Bills Tight End Kevin Everett Continues Miraculous Recovery From Spinal Damage

Kevin Everett’s already come much further than many assumed he would, and on Friday the Buffalo Bills tight end entered the second phase of his rehabilitation, less than two weeks after sustaining a life-threatening spinal cord injury.

Everett was transferred to Houston’s Memorial Hermann Hospital Friday, where he was wheeled into a medical centre just hours after leaving Buffalo’s Millard Fillmore Gates Hospital where he spent two weeks paralyzed from the neck down after getting hurt making a tackle in the Bills’ season opener against Denver on Sept. 9.

Initially fearing he would never walk again, doctors have since significantly upgraded their prognosis and plan to have Everett try to stand on his own in the next few days.

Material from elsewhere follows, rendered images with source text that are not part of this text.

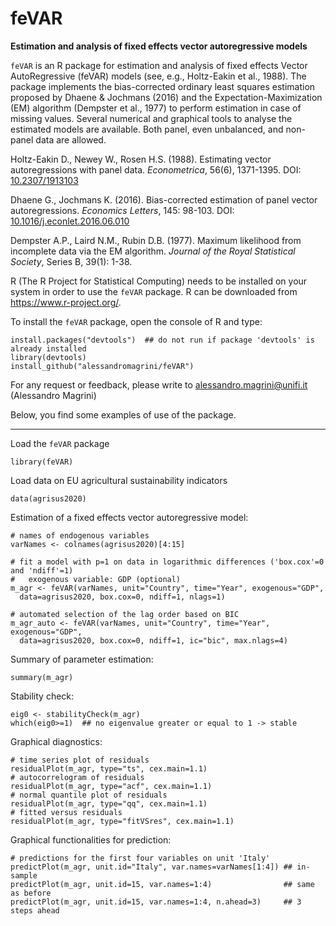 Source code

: # feVAR
__Estimation and analysis of fixed effects vector autoregressive models__

`feVAR` is an R package for estimation and analysis of fixed effects Vector AutoRegressive (feVAR) models (see, e.g., Holtz-Eakin et al., 1988). The package implements the bias-corrected ordinary least squares estimation proposed by Dhaene & Jochmans (2016) and the Expectation-Maximization (EM) algorithm (Dempster et al., 1977) to perform estimation in case of missing values. Several numerical and graphical tools to analyse the estimated models are available. Both panel, even unbalanced, and non-panel data are allowed.

Holtz-Eakin D., Newey W., Rosen H.S. (1988). Estimating vector autoregressions with panel data. _Econometrica_, 56(6), 1371-1395. DOI: <a href="https://doi.org/10.2307/1913103">10.2307/1913103</a>

Dhaene G., Jochmans K. (2016). Bias-corrected estimation of panel vector autoregressions. _Economics Letters_, 145: 98-103. DOI: <a href="https://doi.org/10.1016/j.econlet.2016.06.010">10.1016/j.econlet.2016.06.010</a>

Dempster A.P., Laird N.M., Rubin D.B. (1977). Maximum likelihood from incomplete data via the EM algorithm. _Journal of the Royal Statistical Society_, Series B, 39(1): 1-38. 

R (The R Project for Statistical Computing) needs to be installed on your system in order
to use the `feVAR` package. R can be downloaded from https://www.r-project.org/.

To install the `feVAR` package, open the console of R and type:
```
install.packages("devtools")  ## do not run if package 'devtools' is already installed
library(devtools)
install_github("alessandromagrini/feVAR")
```

For any request or feedback, please write to <alessandro.magrini@unifi.it> (Alessandro Magrini)

Below, you find some examples of use of the package.
_________________________________________________________________

Load the `feVAR` package
```
library(feVAR)
```
Load data on EU agricultural sustainability indicators
```
data(agrisus2020)
```
Estimation of a fixed effects vector autoregressive model:
```
# names of endogenous variables
varNames <- colnames(agrisus2020)[4:15]

# fit a model with p=1 on data in logarithmic differences ('box.cox'=0 and 'ndiff'=1)
#   exogenous variable: GDP (optional)
m_agr <- feVAR(varNames, unit="Country", time="Year", exogenous="GDP",
  data=agrisus2020, box.cox=0, ndiff=1, nlags=1)

# automated selection of the lag order based on BIC
m_agr_auto <- feVAR(varNames, unit="Country", time="Year", exogenous="GDP",
  data=agrisus2020, box.cox=0, ndiff=1, ic="bic", max.nlags=4)
```
Summary of parameter estimation:
```
summary(m_agr)
```
Stability check:
```
eig0 <- stabilityCheck(m_agr)
which(eig0>=1)  ## no eigenvalue greater or equal to 1 -> stable
```
Graphical diagnostics:
```
# time series plot of residuals
residualPlot(m_agr, type="ts", cex.main=1.1)
# autocorrelogram of residuals
residualPlot(m_agr, type="acf", cex.main=1.1)
# normal quantile plot of residuals
residualPlot(m_agr, type="qq", cex.main=1.1)
# fitted versus residuals
residualPlot(m_agr, type="fitVSres", cex.main=1.1)
```
Graphical functionalities for prediction:
```
# predictions for the first four variables on unit 'Italy'
predictPlot(m_agr, unit.id="Italy", var.names=varNames[1:4]) ## in-sample
predictPlot(m_agr, unit.id=15, var.names=1:4)                ## same as before
predictPlot(m_agr, unit.id=15, var.names=1:4, n.ahead=3)     ## 3 steps ahead
```
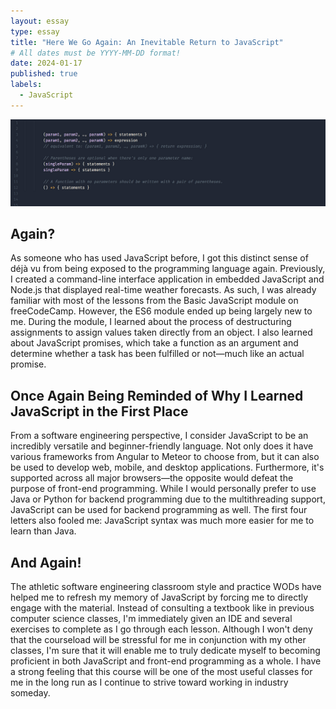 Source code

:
 ```yaml
---
layout: essay
type: essay
title: "Here We Go Again: An Inevitable Return to JavaScript"
# All dates must be YYYY-MM-DD format!
date: 2024-01-17
published: true
labels:
  - JavaScript
---
```

<p align="center">
  <img src="../img/es6.png" />
</p>

## Again?

  As someone who has used JavaScript before, I got this distinct sense of déjà vu from being exposed to the programming language again. Previously, I created a command-line interface application in embedded JavaScript and Node.js that displayed real-time weather forecasts. As such, I was already familiar with most of the lessons from the Basic JavaScript module on freeCodeCamp. However, the ES6 module ended up being largely new to me. During the module, I learned about the process of destructuring assignments to assign values taken directly from an object. I also learned about JavaScript promises, which take a function as an argument and determine whether a task has been fulfilled or not—much like an actual promise.

## Once Again Being Reminded of Why I Learned JavaScript in the First Place

  From a software engineering perspective, I consider JavaScript to be an incredibly versatile and beginner-friendly language. Not only does it have various frameworks from Angular to Meteor to choose from, but it can also be used to develop web, mobile, and desktop applications. Furthermore, it's supported across all major browsers—the opposite would defeat the purpose of front-end programming. While I would personally prefer to use Java or Python for backend programming due to the multithreading support, JavaScript can be used for backend programming as well. The first four letters also fooled me: JavaScript syntax was much more easier for me to learn than Java.

## And Again!

  The athletic software engineering classroom style and practice WODs have helped me to refresh my memory of JavaScript by forcing me to directly engage with the material. Instead of consulting a textbook like in previous computer science classes, I'm immediately given an IDE and several exercises to complete as I go through each lesson. Although I won't deny that the courseload will be stressful for me in conjunction with my other classes, I'm sure that it will enable me to truly dedicate myself to becoming proficient in both JavaScript and front-end programming as a whole. I have a strong feeling that this course will be one of the most useful classes for me in the long run as I continue to strive toward working in industry someday.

Dr. Barth Green, chairman of the neurological surgery department at the University of Miami School of Medicine, said doctors are confident Everett could be walking within weeks if not sooner.

“They’re very confident he’ll be walking very soon … in the next days or weeks, not months,” Green said. “I think the future for him is very bright.”

It was Green who suggested Everett continue his rehabilitation in Houston, where he makes his off-season home, saying it’s important for him to have his family and friends nearby.

“I love the Buffalo people, and I’ll hate to leave them,” Everett’s mother said Thursday. “But it’ll be good that we can be closer to home for all our family to come over and see him because they’re worried about him. … He wants to see his family, too.”

Everett’s also received impressive support from his peers, including visits from NFL Players Association executive director Gene Upshaw and NFLPA president Troy Vincent, a former teammate of Everett’s in Buffalo.